Exercise directions: Among the entries below, find each line holding "Performance" and return it.

START Material supplied

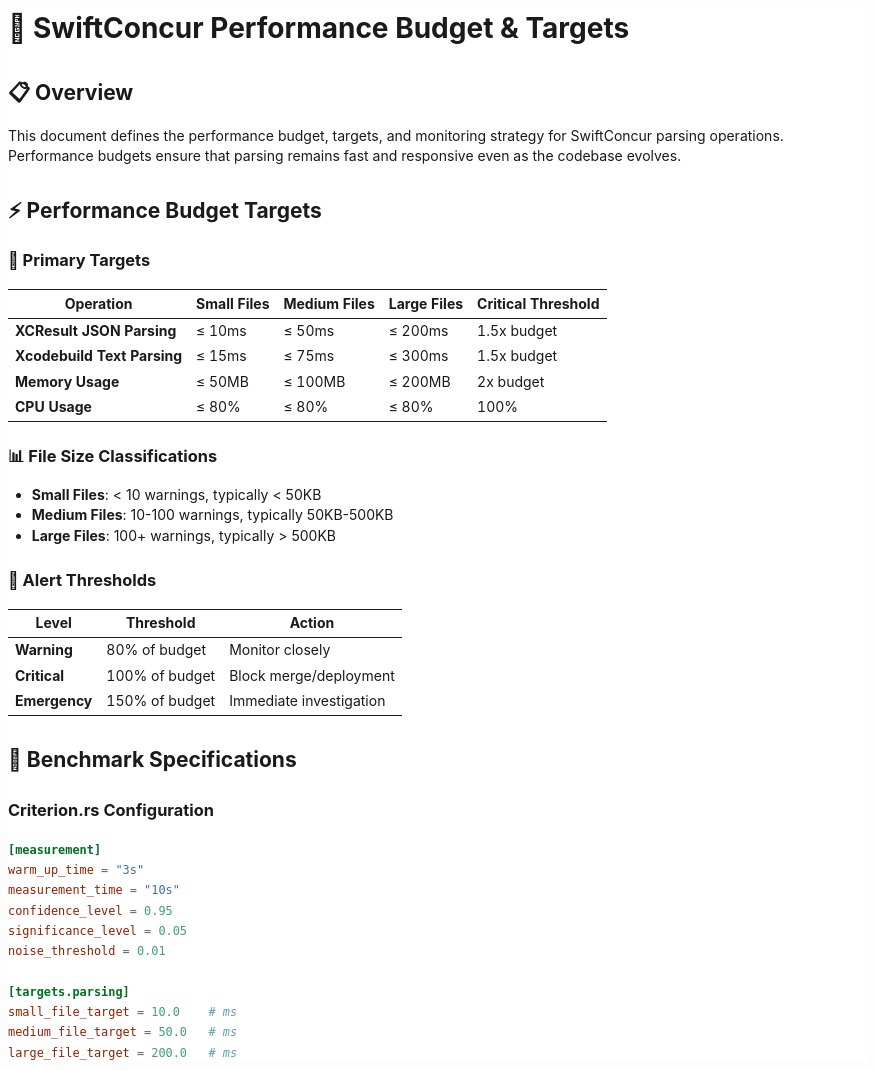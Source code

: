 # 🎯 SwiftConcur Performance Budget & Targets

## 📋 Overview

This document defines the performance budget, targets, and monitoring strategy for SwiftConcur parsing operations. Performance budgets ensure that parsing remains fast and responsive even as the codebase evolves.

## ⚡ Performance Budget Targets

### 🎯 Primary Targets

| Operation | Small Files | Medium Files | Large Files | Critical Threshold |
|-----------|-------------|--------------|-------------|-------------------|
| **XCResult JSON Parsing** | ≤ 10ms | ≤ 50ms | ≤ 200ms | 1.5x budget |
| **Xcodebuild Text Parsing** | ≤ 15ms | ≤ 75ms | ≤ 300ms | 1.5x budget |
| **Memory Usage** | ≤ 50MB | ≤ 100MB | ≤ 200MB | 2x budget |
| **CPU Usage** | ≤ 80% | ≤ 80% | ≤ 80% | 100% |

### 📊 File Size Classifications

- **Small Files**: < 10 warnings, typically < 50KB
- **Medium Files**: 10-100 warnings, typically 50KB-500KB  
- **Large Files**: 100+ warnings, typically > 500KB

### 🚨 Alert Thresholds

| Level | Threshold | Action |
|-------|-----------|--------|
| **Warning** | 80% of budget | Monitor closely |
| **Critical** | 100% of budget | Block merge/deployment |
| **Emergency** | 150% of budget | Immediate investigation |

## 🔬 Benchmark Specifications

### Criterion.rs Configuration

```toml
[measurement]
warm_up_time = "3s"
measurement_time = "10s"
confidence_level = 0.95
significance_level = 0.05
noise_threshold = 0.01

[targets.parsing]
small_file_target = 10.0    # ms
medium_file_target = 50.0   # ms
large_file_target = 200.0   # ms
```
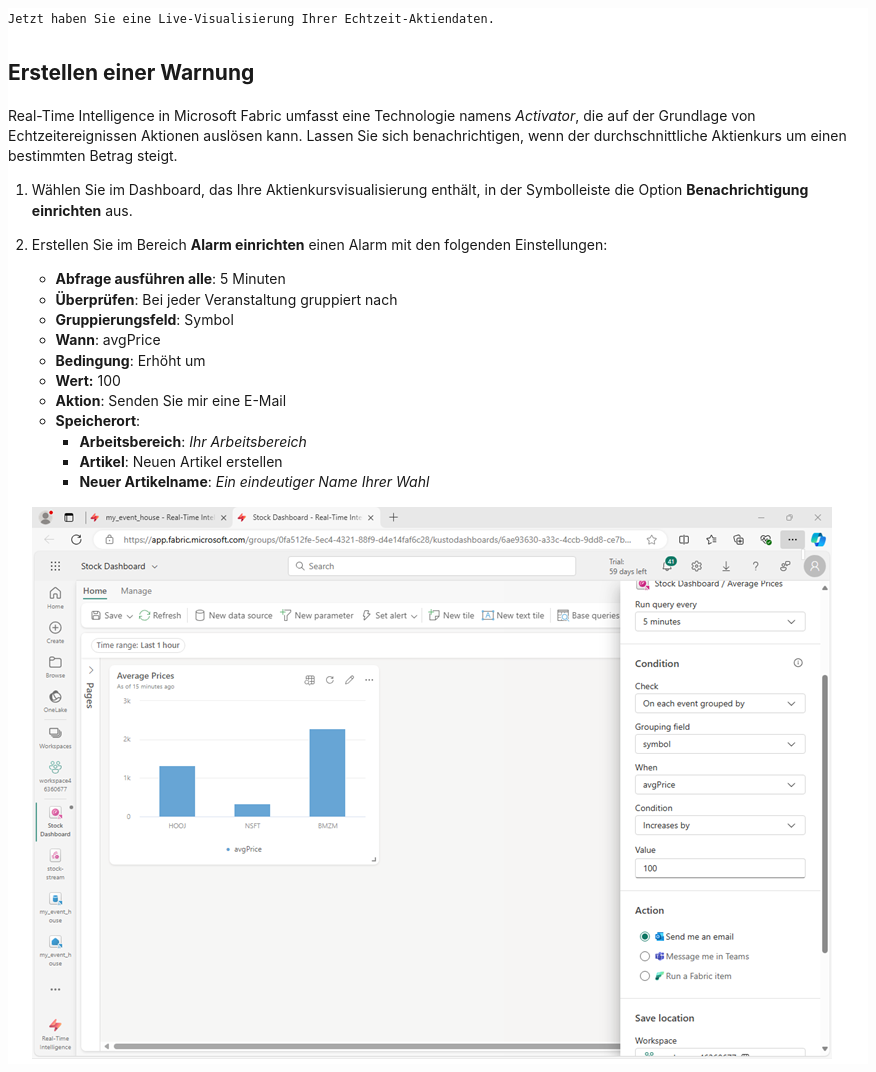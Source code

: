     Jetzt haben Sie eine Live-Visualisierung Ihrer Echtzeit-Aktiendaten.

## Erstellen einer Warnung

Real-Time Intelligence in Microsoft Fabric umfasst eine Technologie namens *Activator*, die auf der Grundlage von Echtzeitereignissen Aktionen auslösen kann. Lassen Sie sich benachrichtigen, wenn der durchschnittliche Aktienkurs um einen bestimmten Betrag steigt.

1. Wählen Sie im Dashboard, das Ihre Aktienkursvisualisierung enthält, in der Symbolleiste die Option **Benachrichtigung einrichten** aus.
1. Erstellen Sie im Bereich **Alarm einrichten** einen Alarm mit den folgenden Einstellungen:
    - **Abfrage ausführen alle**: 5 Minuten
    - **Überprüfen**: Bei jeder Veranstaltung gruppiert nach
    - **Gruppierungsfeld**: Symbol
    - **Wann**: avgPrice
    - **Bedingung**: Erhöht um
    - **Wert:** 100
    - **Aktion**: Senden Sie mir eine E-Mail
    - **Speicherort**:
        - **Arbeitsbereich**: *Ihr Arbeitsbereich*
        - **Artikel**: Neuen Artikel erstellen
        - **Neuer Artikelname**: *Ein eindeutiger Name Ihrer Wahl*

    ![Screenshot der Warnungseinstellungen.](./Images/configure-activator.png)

END Material supplied

Answer to this problem:
: # 🎯 SwiftConcur Performance Budget & Targets
This document defines the performance budget, targets, and monitoring strategy for SwiftConcur parsing operations. Performance budgets ensure that parsing remains fast and responsive even as the codebase evolves.
## ⚡ Performance Budget Targets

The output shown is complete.